[The input — start]
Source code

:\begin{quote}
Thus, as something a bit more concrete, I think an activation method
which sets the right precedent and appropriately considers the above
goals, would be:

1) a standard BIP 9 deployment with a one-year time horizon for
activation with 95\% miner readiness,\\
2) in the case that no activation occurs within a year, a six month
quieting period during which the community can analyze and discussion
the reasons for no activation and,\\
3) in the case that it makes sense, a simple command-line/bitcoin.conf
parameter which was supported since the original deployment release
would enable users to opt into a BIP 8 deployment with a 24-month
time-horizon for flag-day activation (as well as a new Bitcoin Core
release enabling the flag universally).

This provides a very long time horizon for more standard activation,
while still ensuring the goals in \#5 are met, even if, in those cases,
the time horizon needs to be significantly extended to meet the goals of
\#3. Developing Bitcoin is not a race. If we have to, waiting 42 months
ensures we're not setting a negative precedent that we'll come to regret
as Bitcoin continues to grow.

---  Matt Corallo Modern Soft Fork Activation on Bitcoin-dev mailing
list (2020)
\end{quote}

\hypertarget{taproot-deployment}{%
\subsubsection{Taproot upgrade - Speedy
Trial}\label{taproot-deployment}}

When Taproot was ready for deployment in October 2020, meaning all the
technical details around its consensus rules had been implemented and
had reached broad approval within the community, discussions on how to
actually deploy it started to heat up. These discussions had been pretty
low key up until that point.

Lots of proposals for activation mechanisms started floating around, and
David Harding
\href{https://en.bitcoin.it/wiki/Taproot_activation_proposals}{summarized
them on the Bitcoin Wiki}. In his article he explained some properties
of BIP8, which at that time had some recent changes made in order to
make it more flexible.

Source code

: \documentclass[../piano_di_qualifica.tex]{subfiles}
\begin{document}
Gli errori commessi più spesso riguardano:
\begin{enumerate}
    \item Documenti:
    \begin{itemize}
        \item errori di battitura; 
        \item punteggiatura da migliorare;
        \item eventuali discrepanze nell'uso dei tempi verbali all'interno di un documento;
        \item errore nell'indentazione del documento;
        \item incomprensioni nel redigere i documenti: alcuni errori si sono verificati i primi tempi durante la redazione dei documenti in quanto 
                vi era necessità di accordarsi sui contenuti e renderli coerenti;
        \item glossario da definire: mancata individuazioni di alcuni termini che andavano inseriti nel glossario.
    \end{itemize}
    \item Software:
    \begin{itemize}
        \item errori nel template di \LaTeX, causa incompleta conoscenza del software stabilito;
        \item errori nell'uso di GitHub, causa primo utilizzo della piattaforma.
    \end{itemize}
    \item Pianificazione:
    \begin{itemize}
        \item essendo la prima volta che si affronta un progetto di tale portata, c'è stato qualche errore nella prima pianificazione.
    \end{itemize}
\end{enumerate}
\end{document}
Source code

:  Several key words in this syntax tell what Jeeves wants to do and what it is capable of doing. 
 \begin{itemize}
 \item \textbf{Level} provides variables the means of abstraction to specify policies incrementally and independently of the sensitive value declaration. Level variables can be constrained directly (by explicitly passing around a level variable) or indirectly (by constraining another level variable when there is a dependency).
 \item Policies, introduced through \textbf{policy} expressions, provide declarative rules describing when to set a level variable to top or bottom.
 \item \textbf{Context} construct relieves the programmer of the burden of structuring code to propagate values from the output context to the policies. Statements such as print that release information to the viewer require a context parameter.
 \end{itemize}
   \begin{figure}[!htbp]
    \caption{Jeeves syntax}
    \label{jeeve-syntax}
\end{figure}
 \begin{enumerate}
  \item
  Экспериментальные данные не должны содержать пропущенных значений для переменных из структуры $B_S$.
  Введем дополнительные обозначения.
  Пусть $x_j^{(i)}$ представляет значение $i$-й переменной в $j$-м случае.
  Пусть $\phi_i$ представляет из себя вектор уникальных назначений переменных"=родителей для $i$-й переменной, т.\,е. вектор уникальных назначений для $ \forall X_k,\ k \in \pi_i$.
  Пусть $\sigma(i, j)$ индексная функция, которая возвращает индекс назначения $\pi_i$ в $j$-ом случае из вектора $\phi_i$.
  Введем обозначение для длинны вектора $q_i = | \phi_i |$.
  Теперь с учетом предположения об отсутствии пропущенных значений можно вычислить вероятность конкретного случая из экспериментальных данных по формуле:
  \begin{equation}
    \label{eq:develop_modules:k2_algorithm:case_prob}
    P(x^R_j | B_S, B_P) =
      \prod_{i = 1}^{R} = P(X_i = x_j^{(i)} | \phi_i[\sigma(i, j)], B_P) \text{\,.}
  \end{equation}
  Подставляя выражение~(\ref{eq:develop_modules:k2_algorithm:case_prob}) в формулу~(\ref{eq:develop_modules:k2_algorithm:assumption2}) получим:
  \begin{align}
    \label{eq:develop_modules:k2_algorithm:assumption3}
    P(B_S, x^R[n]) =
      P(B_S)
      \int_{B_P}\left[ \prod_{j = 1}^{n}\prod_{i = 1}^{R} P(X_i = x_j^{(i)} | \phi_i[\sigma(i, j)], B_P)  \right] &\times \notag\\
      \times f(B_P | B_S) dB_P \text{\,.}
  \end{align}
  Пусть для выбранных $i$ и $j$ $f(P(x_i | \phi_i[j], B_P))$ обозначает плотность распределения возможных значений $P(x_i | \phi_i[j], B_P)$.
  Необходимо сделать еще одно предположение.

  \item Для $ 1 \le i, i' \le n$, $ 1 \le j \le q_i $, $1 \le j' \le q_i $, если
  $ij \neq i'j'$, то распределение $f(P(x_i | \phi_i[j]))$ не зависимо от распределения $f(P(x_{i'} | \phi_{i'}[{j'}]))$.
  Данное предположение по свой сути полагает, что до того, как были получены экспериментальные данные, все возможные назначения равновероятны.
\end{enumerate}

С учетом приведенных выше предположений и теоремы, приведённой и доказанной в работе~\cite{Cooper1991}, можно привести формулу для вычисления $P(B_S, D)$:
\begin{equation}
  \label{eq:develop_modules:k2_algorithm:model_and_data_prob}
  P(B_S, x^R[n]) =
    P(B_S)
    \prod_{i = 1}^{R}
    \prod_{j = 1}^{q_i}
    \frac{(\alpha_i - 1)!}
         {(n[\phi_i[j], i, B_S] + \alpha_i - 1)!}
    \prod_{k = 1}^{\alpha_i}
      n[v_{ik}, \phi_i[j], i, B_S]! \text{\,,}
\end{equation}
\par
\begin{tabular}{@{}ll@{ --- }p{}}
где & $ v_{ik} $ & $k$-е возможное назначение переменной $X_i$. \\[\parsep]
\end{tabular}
[The input — finish]
Copy the records word for word.

## Answer space:
Source code

:\begin{quote}
Thus, as something a bit more concrete, I think an activation method
which sets the right precedent and appropriately considers the above
goals, would be:

1) a standard BIP 9 deployment with a one-year time horizon for
activation with 95\% miner readiness,\\
2) in the case that no activation occurs within a year, a six month
quieting period during which the community can analyze and discussion
the reasons for no activation and,\\
3) in the case that it makes sense, a simple command-line/bitcoin.conf
parameter which was supported since the original deployment release
would enable users to opt into a BIP 8 deployment with a 24-month
time-horizon for flag-day activation (as well as a new Bitcoin Core
release enabling the flag universally).

This provides a very long time horizon for more standard activation,
while still ensuring the goals in \#5 are met, even if, in those cases,
the time horizon needs to be significantly extended to meet the goals of
\#3. Developing Bitcoin is not a race. If we have to, waiting 42 months
ensures we're not setting a negative precedent that we'll come to regret
as Bitcoin continues to grow.

---  Matt Corallo Modern Soft Fork Activation on Bitcoin-dev mailing
list (2020)
\end{quote}

\hypertarget{taproot-deployment}{%
\subsubsection{Taproot upgrade - Speedy
Trial}\label{taproot-deployment}}

When Taproot was ready for deployment in October 2020, meaning all the
technical details around its consensus rules had been implemented and
had reached broad approval within the community, discussions on how to
actually deploy it started to heat up. These discussions had been pretty
low key up until that point.

Lots of proposals for activation mechanisms started floating around, and
David Harding
\href{https://en.bitcoin.it/wiki/Taproot_activation_proposals}{summarized
them on the Bitcoin Wiki}. In his article he explained some properties
of BIP8, which at that time had some recent changes made in order to
make it more flexible.

Source code

: \documentclass[../piano_di_qualifica.tex]{subfiles}
\begin{document}
Gli errori commessi più spesso riguardano:
\begin{enumerate}
    \item Documenti:
    \begin{itemize}
        \item errori di battitura; 
        \item punteggiatura da migliorare;
        \item eventuali discrepanze nell'uso dei tempi verbali all'interno di un documento;
        \item errore nell'indentazione del documento;
        \item incomprensioni nel redigere i documenti: alcuni errori si sono verificati i primi tempi durante la redazione dei documenti in quanto 
                vi era necessità di accordarsi sui contenuti e renderli coerenti;
        \item glossario da definire: mancata individuazioni di alcuni termini che andavano inseriti nel glossario.
    \end{itemize}
    \item Software:
    \begin{itemize}
        \item errori nel template di \LaTeX, causa incompleta conoscenza del software stabilito;
        \item errori nell'uso di GitHub, causa primo utilizzo della piattaforma.
    \end{itemize}
    \item Pianificazione:
    \begin{itemize}
        \item essendo la prima volta che si affronta un progetto di tale portata, c'è stato qualche errore nella prima pianificazione.
    \end{itemize}
\end{enumerate}
\end{document}
Source code

:  Several key words in this syntax tell what Jeeves wants to do and what it is capable of doing. 
 \begin{itemize}
 \item \textbf{Level} provides variables the means of abstraction to specify policies incrementally and independently of the sensitive value declaration. Level variables can be constrained directly (by explicitly passing around a level variable) or indirectly (by constraining another level variable when there is a dependency).
 \item Policies, introduced through \textbf{policy} expressions, provide declarative rules describing when to set a level variable to top or bottom.
 \item \textbf{Context} construct relieves the programmer of the burden of structuring code to propagate values from the output context to the policies. Statements such as print that release information to the viewer require a context parameter.
 \end{itemize}
   \begin{figure}[!htbp]
    \caption{Jeeves syntax}
    \label{jeeve-syntax}
\end{figure}
 \begin{enumerate}
  \item
  Экспериментальные данные не должны содержать пропущенных значений для переменных из структуры $B_S$.
  Введем дополнительные обозначения.
  Пусть $x_j^{(i)}$ представляет значение $i$-й переменной в $j$-м случае.
  Пусть $\phi_i$ представляет из себя вектор уникальных назначений переменных"=родителей для $i$-й переменной, т.\,е. вектор уникальных назначений для $ \forall X_k,\ k \in \pi_i$.
  Пусть $\sigma(i, j)$ индексная функция, которая возвращает индекс назначения $\pi_i$ в $j$-ом случае из вектора $\phi_i$.
  Введем обозначение для длинны вектора $q_i = | \phi_i |$.
  Теперь с учетом предположения об отсутствии пропущенных значений можно вычислить вероятность конкретного случая из экспериментальных данных по формуле:
  \begin{equation}
    \label{eq:develop_modules:k2_algorithm:case_prob}
    P(x^R_j | B_S, B_P) =
      \prod_{i = 1}^{R} = P(X_i = x_j^{(i)} | \phi_i[\sigma(i, j)], B_P) \text{\,.}
  \end{equation}
  Подставляя выражение~(\ref{eq:develop_modules:k2_algorithm:case_prob}) в формулу~(\ref{eq:develop_modules:k2_algorithm:assumption2}) получим:
  \begin{align}
    \label{eq:develop_modules:k2_algorithm:assumption3}
    P(B_S, x^R[n]) =
      P(B_S)
      \int_{B_P}\left[ \prod_{j = 1}^{n}\prod_{i = 1}^{R} P(X_i = x_j^{(i)} | \phi_i[\sigma(i, j)], B_P)  \right] &\times \notag\\
      \times f(B_P | B_S) dB_P \text{\,.}
  \end{align}
  Пусть для выбранных $i$ и $j$ $f(P(x_i | \phi_i[j], B_P))$ обозначает плотность распределения возможных значений $P(x_i | \phi_i[j], B_P)$.
  Необходимо сделать еще одно предположение.

  \item Для $ 1 \le i, i' \le n$, $ 1 \le j \le q_i $, $1 \le j' \le q_i $, если
  $ij \neq i'j'$, то распределение $f(P(x_i | \phi_i[j]))$ не зависимо от распределения $f(P(x_{i'} | \phi_{i'}[{j'}]))$.
  Данное предположение по свой сути полагает, что до того, как были получены экспериментальные данные, все возможные назначения равновероятны.
\end{enumerate}

С учетом приведенных выше предположений и теоремы, приведённой и доказанной в работе~\cite{Cooper1991}, можно привести формулу для вычисления $P(B_S, D)$:
\begin{equation}
  \label{eq:develop_modules:k2_algorithm:model_and_data_prob}
  P(B_S, x^R[n]) =
    P(B_S)
    \prod_{i = 1}^{R}
    \prod_{j = 1}^{q_i}
    \frac{(\alpha_i - 1)!}
         {(n[\phi_i[j], i, B_S] + \alpha_i - 1)!}
    \prod_{k = 1}^{\alpha_i}
      n[v_{ik}, \phi_i[j], i, B_S]! \text{\,,}
\end{equation}
\par
\begin{tabular}{@{}ll@{ --- }p{}}
где & $ v_{ik} $ & $k$-е возможное назначение переменной $X_i$. \\[\parsep]
\end{tabular}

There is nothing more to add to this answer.